• _How to complete this task_: Going line by line through the entries, count those containing "from" and state only the result.

Rendered images with source text
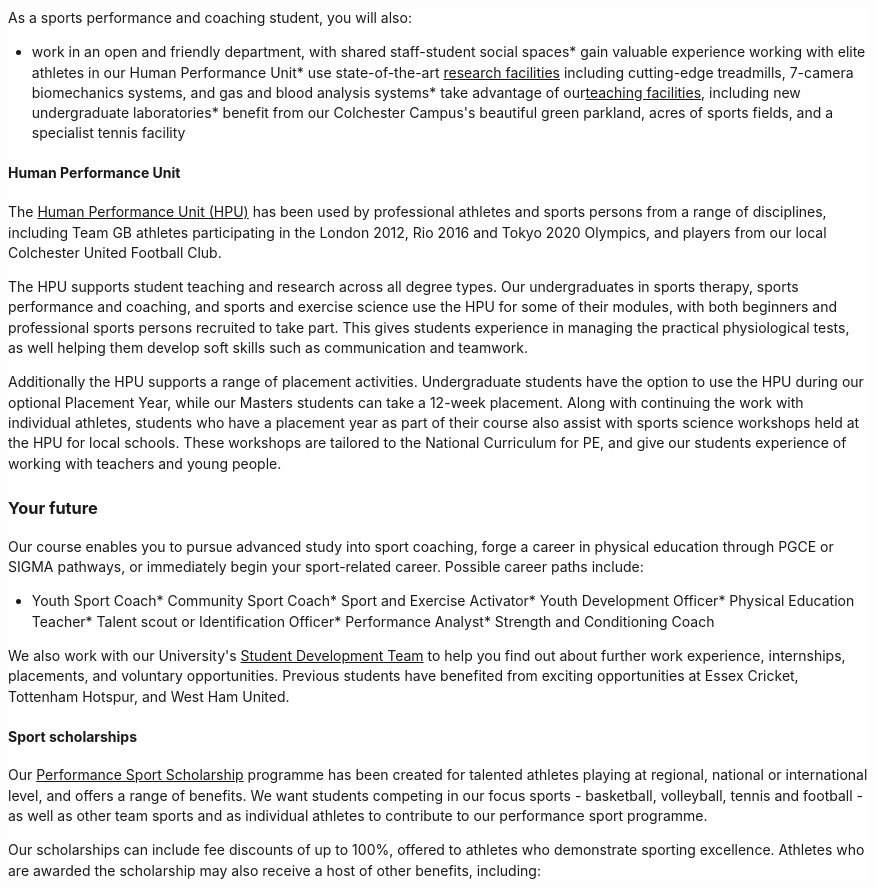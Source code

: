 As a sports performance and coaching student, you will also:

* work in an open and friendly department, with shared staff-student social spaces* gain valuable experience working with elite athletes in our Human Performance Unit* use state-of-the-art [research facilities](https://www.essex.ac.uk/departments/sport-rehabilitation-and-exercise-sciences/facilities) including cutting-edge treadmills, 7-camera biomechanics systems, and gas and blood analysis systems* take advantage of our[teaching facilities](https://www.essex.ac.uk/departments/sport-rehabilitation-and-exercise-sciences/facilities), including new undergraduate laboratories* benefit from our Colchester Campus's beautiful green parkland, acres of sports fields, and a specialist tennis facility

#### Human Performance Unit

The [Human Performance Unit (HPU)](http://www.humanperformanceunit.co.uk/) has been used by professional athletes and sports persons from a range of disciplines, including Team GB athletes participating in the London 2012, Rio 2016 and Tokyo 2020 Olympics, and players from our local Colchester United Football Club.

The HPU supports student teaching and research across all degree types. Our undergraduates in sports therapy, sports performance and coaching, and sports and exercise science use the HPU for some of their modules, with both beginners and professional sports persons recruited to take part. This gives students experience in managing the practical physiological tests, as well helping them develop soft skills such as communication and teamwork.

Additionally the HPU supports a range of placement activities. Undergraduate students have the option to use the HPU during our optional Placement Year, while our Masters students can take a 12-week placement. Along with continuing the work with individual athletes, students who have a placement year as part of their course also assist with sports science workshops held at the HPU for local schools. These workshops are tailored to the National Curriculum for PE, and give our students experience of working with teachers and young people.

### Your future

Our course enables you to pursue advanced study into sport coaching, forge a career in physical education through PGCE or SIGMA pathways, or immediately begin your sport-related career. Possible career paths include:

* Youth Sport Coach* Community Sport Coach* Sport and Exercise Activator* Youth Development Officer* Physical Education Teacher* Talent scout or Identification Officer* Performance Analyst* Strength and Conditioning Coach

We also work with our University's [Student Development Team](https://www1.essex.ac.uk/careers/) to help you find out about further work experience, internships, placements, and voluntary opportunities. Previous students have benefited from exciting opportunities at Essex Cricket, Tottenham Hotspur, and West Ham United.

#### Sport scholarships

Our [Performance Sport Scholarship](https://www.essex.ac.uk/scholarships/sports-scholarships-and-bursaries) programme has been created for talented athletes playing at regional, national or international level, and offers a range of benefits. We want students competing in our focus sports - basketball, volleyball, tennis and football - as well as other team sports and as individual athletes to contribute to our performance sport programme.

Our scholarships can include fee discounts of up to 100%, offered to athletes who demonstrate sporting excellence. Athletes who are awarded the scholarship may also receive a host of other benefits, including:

• _Answer space_: 3